##### ENTRIES SUPPLIED #####

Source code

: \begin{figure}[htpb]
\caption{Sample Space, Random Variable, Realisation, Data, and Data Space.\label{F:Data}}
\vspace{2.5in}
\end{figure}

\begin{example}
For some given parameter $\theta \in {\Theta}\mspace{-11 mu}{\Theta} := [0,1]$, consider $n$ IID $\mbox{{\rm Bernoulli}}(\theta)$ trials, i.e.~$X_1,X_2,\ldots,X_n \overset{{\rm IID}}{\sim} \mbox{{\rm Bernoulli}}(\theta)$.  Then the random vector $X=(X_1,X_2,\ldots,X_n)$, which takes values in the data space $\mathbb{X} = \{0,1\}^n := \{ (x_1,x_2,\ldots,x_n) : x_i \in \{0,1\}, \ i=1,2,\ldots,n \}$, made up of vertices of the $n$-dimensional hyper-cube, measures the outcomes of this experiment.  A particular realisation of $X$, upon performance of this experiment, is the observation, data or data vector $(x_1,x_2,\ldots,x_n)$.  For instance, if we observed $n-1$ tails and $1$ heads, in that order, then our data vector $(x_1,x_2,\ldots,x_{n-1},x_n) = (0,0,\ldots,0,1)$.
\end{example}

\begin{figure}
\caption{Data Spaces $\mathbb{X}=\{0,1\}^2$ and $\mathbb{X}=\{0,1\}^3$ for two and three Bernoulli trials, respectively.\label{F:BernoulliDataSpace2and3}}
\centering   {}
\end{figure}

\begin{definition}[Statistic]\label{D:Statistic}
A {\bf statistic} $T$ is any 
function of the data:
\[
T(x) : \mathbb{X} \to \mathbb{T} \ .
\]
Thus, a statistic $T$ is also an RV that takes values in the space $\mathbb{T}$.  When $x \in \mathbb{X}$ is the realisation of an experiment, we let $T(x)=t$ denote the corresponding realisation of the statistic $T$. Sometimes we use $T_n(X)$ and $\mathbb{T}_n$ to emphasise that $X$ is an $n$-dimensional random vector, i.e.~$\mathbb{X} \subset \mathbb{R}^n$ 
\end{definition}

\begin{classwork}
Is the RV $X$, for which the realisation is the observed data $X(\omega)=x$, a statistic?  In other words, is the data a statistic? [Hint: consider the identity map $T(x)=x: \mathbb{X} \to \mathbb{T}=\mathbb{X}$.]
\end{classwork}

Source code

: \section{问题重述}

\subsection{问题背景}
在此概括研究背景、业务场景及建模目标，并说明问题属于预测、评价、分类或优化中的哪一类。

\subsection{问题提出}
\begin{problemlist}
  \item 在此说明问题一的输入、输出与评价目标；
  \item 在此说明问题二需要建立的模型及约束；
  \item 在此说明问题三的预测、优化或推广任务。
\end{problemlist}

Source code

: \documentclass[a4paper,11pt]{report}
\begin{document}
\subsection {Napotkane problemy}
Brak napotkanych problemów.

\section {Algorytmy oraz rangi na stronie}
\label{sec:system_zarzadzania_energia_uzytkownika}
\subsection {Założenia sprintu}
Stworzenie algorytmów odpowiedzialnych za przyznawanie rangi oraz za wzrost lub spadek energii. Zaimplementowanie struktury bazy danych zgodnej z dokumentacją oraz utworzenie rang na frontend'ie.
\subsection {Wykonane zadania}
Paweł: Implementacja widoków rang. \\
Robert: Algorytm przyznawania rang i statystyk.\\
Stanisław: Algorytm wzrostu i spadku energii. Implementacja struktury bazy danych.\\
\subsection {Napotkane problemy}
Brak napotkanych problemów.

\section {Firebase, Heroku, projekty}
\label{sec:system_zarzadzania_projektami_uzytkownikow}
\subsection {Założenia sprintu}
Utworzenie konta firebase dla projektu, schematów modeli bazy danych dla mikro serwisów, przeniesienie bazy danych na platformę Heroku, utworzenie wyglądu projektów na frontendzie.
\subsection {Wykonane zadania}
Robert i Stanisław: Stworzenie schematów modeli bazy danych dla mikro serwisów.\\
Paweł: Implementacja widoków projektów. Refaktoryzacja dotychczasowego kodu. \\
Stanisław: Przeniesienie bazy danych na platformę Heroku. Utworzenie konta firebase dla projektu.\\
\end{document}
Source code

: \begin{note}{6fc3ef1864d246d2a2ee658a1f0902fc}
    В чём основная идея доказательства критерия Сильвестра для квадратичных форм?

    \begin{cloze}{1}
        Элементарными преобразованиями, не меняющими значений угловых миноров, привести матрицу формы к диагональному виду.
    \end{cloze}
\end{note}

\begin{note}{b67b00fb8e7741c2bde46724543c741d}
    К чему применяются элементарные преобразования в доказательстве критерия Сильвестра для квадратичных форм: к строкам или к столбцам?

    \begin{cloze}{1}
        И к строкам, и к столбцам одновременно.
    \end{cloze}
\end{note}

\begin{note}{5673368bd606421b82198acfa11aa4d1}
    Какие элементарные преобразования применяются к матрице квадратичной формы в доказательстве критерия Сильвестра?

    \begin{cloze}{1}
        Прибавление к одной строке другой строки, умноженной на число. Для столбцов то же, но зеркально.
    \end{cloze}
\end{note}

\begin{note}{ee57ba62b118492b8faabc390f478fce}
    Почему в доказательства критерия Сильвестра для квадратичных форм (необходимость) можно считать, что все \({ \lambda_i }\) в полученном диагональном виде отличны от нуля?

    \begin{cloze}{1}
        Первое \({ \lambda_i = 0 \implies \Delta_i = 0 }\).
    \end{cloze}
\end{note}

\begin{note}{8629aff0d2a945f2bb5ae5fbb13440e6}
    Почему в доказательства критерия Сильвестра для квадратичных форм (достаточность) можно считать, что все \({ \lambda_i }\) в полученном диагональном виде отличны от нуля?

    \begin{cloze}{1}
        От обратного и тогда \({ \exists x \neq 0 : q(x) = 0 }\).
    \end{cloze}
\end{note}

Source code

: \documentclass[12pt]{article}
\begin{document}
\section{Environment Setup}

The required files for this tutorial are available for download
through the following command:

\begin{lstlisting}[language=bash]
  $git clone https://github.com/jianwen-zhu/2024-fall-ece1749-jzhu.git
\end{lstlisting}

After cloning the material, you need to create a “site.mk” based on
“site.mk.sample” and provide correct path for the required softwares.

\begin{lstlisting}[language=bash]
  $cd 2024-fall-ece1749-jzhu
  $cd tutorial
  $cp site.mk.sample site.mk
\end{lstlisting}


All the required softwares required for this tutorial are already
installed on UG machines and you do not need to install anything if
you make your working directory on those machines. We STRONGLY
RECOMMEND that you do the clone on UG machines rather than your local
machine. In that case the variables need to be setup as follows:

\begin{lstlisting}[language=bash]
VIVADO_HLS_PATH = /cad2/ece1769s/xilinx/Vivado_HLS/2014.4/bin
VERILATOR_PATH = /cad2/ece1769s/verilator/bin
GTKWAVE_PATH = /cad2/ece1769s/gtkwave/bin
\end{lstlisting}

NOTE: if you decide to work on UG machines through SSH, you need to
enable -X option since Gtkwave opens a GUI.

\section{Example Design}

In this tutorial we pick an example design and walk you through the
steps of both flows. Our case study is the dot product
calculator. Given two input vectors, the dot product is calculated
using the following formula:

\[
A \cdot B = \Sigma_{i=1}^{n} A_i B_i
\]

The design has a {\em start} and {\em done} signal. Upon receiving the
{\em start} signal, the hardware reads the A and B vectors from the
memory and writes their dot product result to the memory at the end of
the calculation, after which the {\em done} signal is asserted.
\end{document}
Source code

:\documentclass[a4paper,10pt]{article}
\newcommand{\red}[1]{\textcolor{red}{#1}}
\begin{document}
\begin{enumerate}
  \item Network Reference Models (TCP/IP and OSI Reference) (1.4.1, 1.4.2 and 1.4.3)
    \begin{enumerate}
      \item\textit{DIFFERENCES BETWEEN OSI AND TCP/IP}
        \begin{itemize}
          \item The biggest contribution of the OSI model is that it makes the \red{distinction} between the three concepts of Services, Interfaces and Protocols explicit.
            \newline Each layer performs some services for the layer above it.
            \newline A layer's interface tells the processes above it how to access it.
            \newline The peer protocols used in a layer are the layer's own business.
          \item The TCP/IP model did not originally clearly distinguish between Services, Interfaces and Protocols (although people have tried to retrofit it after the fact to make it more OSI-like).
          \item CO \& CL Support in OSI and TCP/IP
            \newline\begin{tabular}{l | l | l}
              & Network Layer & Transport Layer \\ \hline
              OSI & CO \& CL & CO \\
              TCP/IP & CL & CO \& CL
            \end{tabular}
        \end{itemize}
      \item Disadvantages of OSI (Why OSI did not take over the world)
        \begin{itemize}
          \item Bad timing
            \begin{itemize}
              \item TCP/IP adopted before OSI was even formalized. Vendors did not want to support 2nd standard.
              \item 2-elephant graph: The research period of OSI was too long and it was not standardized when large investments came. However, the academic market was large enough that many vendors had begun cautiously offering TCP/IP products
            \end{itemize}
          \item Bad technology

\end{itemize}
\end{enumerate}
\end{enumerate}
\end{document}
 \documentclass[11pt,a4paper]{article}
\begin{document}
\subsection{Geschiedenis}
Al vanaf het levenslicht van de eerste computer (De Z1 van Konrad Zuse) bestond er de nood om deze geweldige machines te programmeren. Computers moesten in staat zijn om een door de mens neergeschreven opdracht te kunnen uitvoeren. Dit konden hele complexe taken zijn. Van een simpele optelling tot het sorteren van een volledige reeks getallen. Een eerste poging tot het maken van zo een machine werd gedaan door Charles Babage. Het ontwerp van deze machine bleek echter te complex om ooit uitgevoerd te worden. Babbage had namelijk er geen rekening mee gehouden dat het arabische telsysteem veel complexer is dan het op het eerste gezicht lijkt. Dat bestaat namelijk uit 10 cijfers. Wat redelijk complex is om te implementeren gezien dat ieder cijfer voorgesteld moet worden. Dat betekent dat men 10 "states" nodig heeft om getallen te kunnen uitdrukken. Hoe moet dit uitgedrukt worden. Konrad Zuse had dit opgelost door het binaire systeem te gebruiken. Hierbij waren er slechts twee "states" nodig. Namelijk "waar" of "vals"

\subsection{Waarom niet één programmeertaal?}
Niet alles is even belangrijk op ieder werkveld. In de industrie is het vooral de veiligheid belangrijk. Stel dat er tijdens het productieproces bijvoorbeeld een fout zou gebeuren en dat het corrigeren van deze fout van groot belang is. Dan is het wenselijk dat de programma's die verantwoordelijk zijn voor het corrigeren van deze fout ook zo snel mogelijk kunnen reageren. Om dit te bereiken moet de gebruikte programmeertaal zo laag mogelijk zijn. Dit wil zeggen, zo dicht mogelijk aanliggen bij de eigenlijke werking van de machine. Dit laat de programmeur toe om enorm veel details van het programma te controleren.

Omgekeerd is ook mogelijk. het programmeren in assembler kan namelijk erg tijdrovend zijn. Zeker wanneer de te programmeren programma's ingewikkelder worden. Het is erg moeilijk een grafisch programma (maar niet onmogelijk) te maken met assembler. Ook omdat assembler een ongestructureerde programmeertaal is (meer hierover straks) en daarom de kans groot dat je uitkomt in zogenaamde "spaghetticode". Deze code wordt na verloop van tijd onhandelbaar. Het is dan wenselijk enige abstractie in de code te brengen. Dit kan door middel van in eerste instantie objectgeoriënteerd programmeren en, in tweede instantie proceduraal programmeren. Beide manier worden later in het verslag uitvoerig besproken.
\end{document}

#####

== EXERCISE ==
Pick every line containing the word "Почему" out of the material, and copy those lines.

== RESULT BELOW ==
    Почему в доказательства критерия Сильвестра для квадратичных форм (необходимость) можно считать, что все \({ \lambda_i }\) в полученном диагональном виде отличны от нуля?
    Почему в доказательства критерия Сильвестра для квадратичных форм (достаточность) можно считать, что все \({ \lambda_i }\) в полученном диагональном виде отличны от нуля?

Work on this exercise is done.